YOUR TASK: Among the entries below, find the lines with "file" and copy them.

MATERIAL FOR THE TASK:

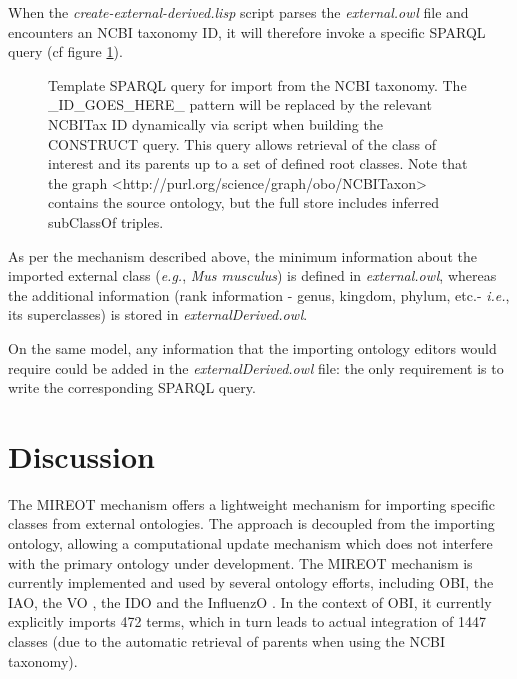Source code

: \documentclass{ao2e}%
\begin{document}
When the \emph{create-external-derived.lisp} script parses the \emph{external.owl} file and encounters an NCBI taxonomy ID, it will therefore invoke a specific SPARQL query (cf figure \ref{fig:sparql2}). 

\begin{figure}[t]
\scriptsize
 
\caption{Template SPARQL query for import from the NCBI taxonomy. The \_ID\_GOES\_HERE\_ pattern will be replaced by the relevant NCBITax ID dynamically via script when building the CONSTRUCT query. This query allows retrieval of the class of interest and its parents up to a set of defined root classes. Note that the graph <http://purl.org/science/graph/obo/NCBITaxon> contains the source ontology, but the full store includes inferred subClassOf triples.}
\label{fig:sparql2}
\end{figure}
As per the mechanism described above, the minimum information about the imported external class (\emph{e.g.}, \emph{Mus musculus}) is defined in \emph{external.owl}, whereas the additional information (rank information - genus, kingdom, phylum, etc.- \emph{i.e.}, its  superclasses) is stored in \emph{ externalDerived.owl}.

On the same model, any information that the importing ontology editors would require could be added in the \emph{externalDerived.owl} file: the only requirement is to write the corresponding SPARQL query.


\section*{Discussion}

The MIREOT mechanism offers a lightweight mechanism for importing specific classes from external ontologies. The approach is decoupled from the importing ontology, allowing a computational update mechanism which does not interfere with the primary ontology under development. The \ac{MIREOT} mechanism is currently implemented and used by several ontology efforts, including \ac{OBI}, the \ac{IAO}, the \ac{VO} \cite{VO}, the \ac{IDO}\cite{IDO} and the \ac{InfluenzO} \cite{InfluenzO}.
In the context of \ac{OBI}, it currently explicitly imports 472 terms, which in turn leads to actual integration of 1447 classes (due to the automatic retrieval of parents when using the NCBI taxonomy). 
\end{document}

==

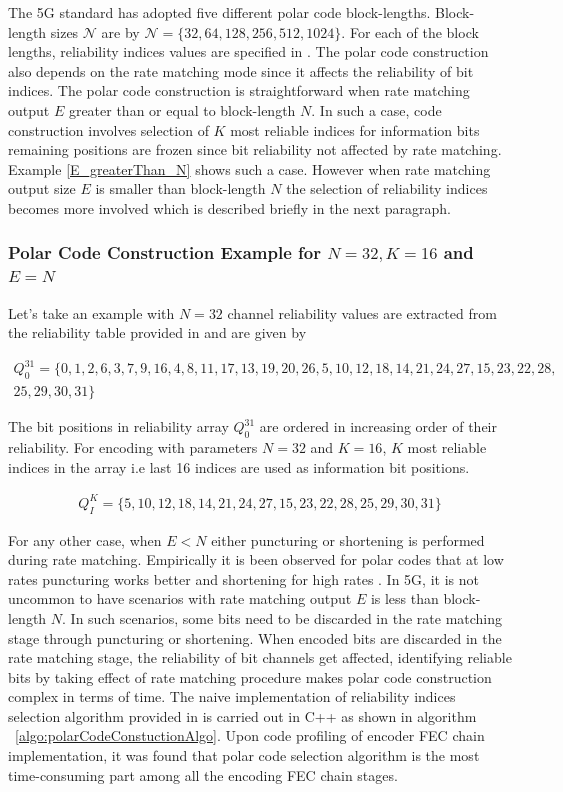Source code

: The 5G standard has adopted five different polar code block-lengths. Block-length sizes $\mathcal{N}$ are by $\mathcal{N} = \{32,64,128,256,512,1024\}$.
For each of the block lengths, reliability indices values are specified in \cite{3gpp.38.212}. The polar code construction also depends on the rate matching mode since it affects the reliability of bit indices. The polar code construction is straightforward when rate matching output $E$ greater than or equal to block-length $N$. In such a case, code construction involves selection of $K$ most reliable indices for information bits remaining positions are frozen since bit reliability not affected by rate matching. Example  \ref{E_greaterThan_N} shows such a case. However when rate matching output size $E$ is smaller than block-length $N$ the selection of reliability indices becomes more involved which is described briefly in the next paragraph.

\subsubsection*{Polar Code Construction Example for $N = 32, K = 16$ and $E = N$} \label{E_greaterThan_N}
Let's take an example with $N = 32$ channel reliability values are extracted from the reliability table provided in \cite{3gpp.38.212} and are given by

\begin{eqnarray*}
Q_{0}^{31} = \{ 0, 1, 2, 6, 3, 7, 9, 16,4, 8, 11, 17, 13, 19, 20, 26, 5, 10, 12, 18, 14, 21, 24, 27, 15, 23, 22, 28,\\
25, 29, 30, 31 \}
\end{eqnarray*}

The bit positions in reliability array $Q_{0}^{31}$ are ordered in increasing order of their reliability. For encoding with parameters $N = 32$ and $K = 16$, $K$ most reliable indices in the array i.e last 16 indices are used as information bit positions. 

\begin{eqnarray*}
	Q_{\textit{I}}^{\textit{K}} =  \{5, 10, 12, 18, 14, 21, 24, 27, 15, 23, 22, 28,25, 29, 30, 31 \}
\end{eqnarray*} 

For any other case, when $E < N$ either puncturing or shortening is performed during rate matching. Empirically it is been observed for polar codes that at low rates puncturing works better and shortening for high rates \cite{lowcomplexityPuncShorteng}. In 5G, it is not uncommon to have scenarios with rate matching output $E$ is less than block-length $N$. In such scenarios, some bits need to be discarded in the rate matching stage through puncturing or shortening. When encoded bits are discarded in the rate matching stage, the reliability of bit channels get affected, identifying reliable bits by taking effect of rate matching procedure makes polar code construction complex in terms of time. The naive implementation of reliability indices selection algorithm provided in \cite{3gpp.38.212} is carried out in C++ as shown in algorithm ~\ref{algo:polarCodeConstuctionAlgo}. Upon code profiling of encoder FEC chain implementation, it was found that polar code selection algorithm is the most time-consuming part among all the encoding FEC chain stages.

ANSWER TO THIS PROBLEM:
When the \emph{create-external-derived.lisp} script parses the \emph{external.owl} file and encounters an NCBI taxonomy ID, it will therefore invoke a specific SPARQL query (cf figure \ref{fig:sparql2}). 
On the same model, any information that the importing ontology editors would require could be added in the \emph{externalDerived.owl} file: the only requirement is to write the corresponding SPARQL query.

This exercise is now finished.